Chapter Four · Reassembling Answers

Combining Tables — JOINs

Chapter 2 taught you to split the Marquee's data across four tables and point with ids; the price of that virtue is that every interesting answer now lives in two or three tables at once. This chapter teaches the read-side half of the bargain: JOIN, the operation that follows the pointers and turns ids back into sentences. Five topics take you from why JOINs exist at all to four-table queries you can read like a story — and, at the end, queries nested inside other queries.

5 topics

Here is a row from the bookings table you built in Chapter 2. It says customer_id 214, screening_id 88, seat G7 — perfectly correct, and unreadable. The name lives in customers, the film and the time live in screenings and films, and what Lora actually wants to see is one plain line: "Anna · Night Bus · Friday 20:00 · G7". Storing each fact exactly once was the right design; now you learn the operation that pays for it at read time.

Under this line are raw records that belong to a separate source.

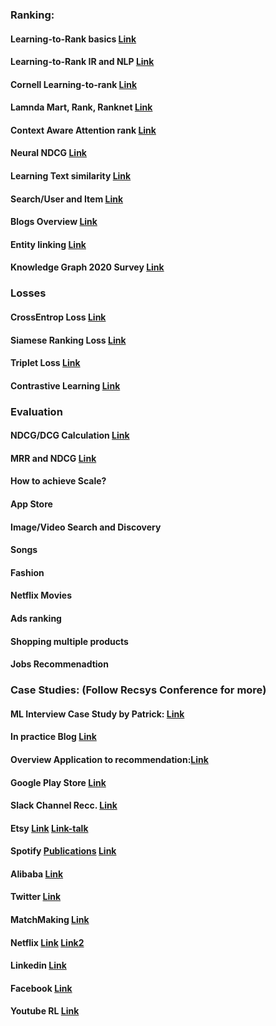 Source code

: ### Ranking:

#### Learning-to-Rank basics [Link](https://www.nowpublishers.com/article/Details/INR-016)
#### Learning-to-Rank IR and NLP [Link](https://www.iro.umontreal.ca/~nie/IFT6255/Books/Learning-to-rank.pdf)
#### Cornell Learning-to-rank [Link](https://mimno.infosci.cornell.edu/papers/2017_fntir_tm_applications.pdf)
#### Lamnda Mart, Rank, Ranknet [Link](https://www.microsoft.com/en-us/research/uploads/prod/2016/02/MSR-TR-2010-82.pdf)
#### Context Aware Attention rank [Link](https://arxiv.org/pdf/2005.10084.pdf)
#### Neural NDCG [Link](https://github.com/allegro/allRank)
#### Learning Text similarity [Link](https://aclanthology.org/W16-1617.pdf)
#### Search/User and Item [Link](https://cseweb.ucsd.edu/classes/fa17/cse291-b/reading/Rendle2010FM.pdf)
#### Blogs Overview [Link](https://towardsdatascience.com/recommendation-system-series-part-1-an-executive-guide-to-building-recommendation-system-608f83e2630a)
#### Entity linking [Link](https://staff.fnwi.uva.nl/m.derijke/wp-content/papercite-data/pdf/reinanda-2020-knowledge.pdf)
#### Knowledge Graph 2020 Survey [Link](https://arxiv.org/pdf/2003.00911.pdf) 

### Losses

#### CrossEntrop Loss [Link](https://gombru.github.io/2018/05/23/cross_entropy_loss/)
#### Siamese Ranking Loss [Link](https://gombru.github.io/2019/04/03/ranking_loss/)
#### Triplet Loss [Link](https://omoindrot.github.io/triplet-loss)
#### Contrastive Learning [Link](https://lilianweng.github.io/lil-log/2021/05/31/contrastive-representation-learning.html)

### Evaluation

#### NDCG/DCG Calculation [Link](https://medium.com/@_init_/notes-on-the-ndcg-metric-used-in-the-visual-dialog-challenge-2019-90cf443b93dc) 
#### MRR and NDCG [Link](https://medium.com/swlh/rank-aware-recsys-evaluation-metrics-5191bba16832)



#### How to achieve Scale? 

#### App Store

#### Image/Video Search and Discovery 

#### Songs

#### Fashion

#### Netflix Movies

#### Ads ranking 

#### Shopping multiple products 

#### Jobs Recommenadtion 





### Case Studies: (Follow Recsys Conference for more)
#### ML Interview Case Study by Patrick: [Link](http://patrickhalina.com/posts/ml-systems-design-interview-guide/)
#### In practice Blog [Link](https://towardsdatascience.com/recommender-systems-in-practice-cef9033bb23a)
#### Overview Application to recommendation:[Link](http://mccormickml.com/2018/06/15/applying-word2vec-to-recommenders-and-advertising/) 
#### Google Play Store [Link](https://deepmind.com/blog/article/Advanced-machine-learning-helps-Play-Store-users-discover-personalised-apps)
#### Slack Channel Recc. [Link](https://slack.engineering/personalized-channel-recommendations-in-slack/)
#### Etsy [Link](https://dl.acm.org/doi/abs/10.1145/3383313.3411480) [Link-talk](https://www.youtube.com/watch?v=UbytXZLqezo)
#### Spotify [Publications](https://research.atspotify.com/publication/) [Link](https://dl.acm.org/doi/10.1145/3383313.3412248)
#### Alibaba [Link](https://dl.acm.org/doi/10.1145/3383313.3412238)
#### Twitter [Link](https://dl.acm.org/doi/10.1145/3383313.3418486)
#### MatchMaking [Link](https://dl.acm.org/doi/10.1145/3383313.3411558)
#### Netflix [Link](https://dl.acm.org/doi/10.1145/3383313.3418484) [Link2](https://research.netflix.com/research-area/recommendations)
#### Linkedin [Link](https://www.youtube.com/watch?v=4mG7morAasw)
#### Facebook [Link](https://www.youtube.com/watch?v=5xcd0V9m6Xs)
#### Youtube RL [Link](https://www.youtube.com/watch?v=HEqQ2_1XRTs)

####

The chapter builds in careful steps. First the why: what problem JOIN solves and why splitting the data was still worth it. Then INNER JOIN, the workhorse that combines two tables on a matching rule. Then LEFT JOIN, which makes absence visible — the customers who never booked, the films nobody watched. Then the technique for chaining three and four tables without fear. And finally subqueries: whole queries tucked inside other queries, because every query returns a table and tables feed queries.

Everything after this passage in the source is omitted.